We have about 23 callbacks registered. The shotgun API performance seems pretty quick.
Looking into Philip’s point, the evidence does seem to point to a lagging behind behavior.
Thank you very much for the helpful tips! Will try to implement and post back if we find any interesting notes.
I do not seem to have such a timing_log option in my current configuration, is it something that can be added manually or do I need to update my configuration?
I would like to have some input about two parameters I noticed in shotgunEventDaemon.conf: fetch_interval = 5 and max_event_batch_size = 500
If I get it right, the _mainloop of shotgunEventDaemon :
fetches events with _get_NewEvents, which takes the last processed event as starting point and fetches all events with IDs above this reference,
processes these events with the plugins
checks the amount of processed events and sleeps for fetch_interval seconds if this amount is under max_event_batch_size
So now I’m wondering how changing max_event_batch_size to 300 (for ex) would impact the event handler. It would sleep less, so from my point of view there would be less risk of lag; but I guess there are some reasons not visible from the shotgunEventHandler code to choose these two values of 500 events and 5s. Would it remain stable? would the batch operations be still optimum?

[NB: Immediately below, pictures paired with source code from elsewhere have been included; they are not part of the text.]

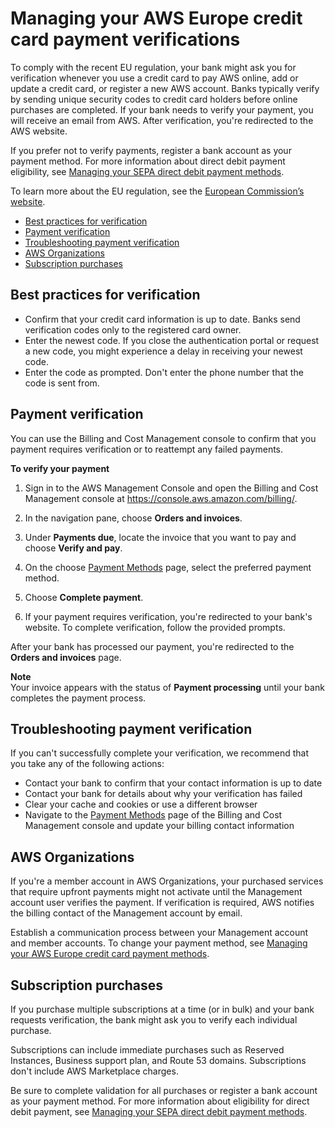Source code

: # Managing your AWS Europe credit card payment verifications<a name="manage-emea-cc-verification"></a>

To comply with the recent EU regulation, your bank might ask you for verification whenever you use a credit card to pay AWS online, add or update a credit card, or register a new AWS account\. Banks typically verify by sending unique security codes to credit card holders before online purchases are completed\. If your bank needs to verify your payment, you will receive an email from AWS\. After verification, you're redirected to the AWS website\. 

If you prefer not to verify payments, register a bank account as your payment method\. For more information about direct debit payment eligibility, see [Managing your SEPA direct debit payment methods](manage-debit-emea.md)\.

To learn more about the EU regulation, see the [European Commission’s website](https://ec.europa.eu/info/law/payment-services-psd-2-directive-eu-2015-2366_en)\.
+ [Best practices for verification](#emea-cc-mfa-bp)
+ [Payment verification](#emea-payment-verification)
+ [Troubleshooting payment verification](#emea-cc-bp)
+ [AWS Organizations](#emea-cc-awsorg)
+ [Subscription purchases](#emea-bulk-purchases)

## Best practices for verification<a name="emea-cc-mfa-bp"></a>
+ Confirm that your credit card information is up to date\. Banks send verification codes only to the registered card owner\.
+ Enter the newest code\. If you close the authentication portal or request a new code, you might experience a delay in receiving your newest code\.
+ Enter the code as prompted\. Don't enter the phone number that the code is sent from\.

## Payment verification<a name="emea-payment-verification"></a>

You can use the Billing and Cost Management console to confirm that you payment requires verification or to reattempt any failed payments\.<a name="emea-payment-verification-process"></a>

**To verify your payment**

1. Sign in to the AWS Management Console and open the Billing and Cost Management console at [https://console\.aws\.amazon\.com/billing/](https://console.aws.amazon.com/billing/)\.

1. In the navigation pane, choose **Orders and invoices**\.

1. Under **Payments due**, locate the invoice that you want to pay and choose **Verify and pay**\.

1. On the choose [Payment Methods](https://console.aws.amazon.com/billing/home#/paymentmethods) page, select the preferred payment method\.

1. Choose **Complete payment**\.

1. If your payment requires verification, you're redirected to your bank's website\. To complete verification, follow the provided prompts\.

After your bank has processed our payment, you're redirected to the **Orders and invoices** page\.

**Note**  
Your invoice appears with the status of **Payment processing** until your bank completes the payment process\. 

## Troubleshooting payment verification<a name="emea-cc-bp"></a>

If you can't successfully complete your verification, we recommend that you take any of the following actions:
+ Contact your bank to confirm that your contact information is up to date
+ Contact your bank for details about why your verification has failed
+ Clear your cache and cookies or use a different browser
+ Navigate to the [Payment Methods](https://console.aws.amazon.com/billing/home#/paymentmethods) page of the Billing and Cost Management console and update your billing contact information

## AWS Organizations<a name="emea-cc-awsorg"></a>

If you're a member account in AWS Organizations, your purchased services that require upfront payments might not activate until the Management account user verifies the payment\. If verification is required, AWS notifies the billing contact of the Management account by email\.

Establish a communication process between your Management account and member accounts\. To change your payment method, see [Managing your AWS Europe credit card payment methods](manage-cc-emea.md)\.

## Subscription purchases<a name="emea-bulk-purchases"></a>

If you purchase multiple subscriptions at a time \(or in bulk\) and your bank requests verification, the bank might ask you to verify each individual purchase\.

Subscriptions can include immediate purchases such as Reserved Instances, Business support plan, and Route 53 domains\. Subscriptions don't include AWS Marketplace charges\.

Be sure to complete validation for all purchases or register a bank account as your payment method\. For more information about eligibility for direct debit payment, see [Managing your SEPA direct debit payment methods](manage-debit-emea.md)\.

The max_event_batch_size is a default value for the number of events to fetch which is a compromise between the time it takes for the app to produce results and the time for them to be sent over the wire. You don’t want to fetch too many events that your request blocks one of the app’s threads too long but you don’t want to fetch too few that you’re spending your time waiting for tiny batches of data over your network link’s latency.
This being said, the key parameter will be the fetch_interval. If the last time the daemon loaded data, if it got fewer than max_event_batch_size events, it’ll wait the amount of time prescribed by fetch_interval so increasing this value will process things slightly faster and will increase the probability your next fetch gets fewer than max_event_batch_size.
There’s a third value you can tweak but isn’t exposed in the config as it is much more delicate.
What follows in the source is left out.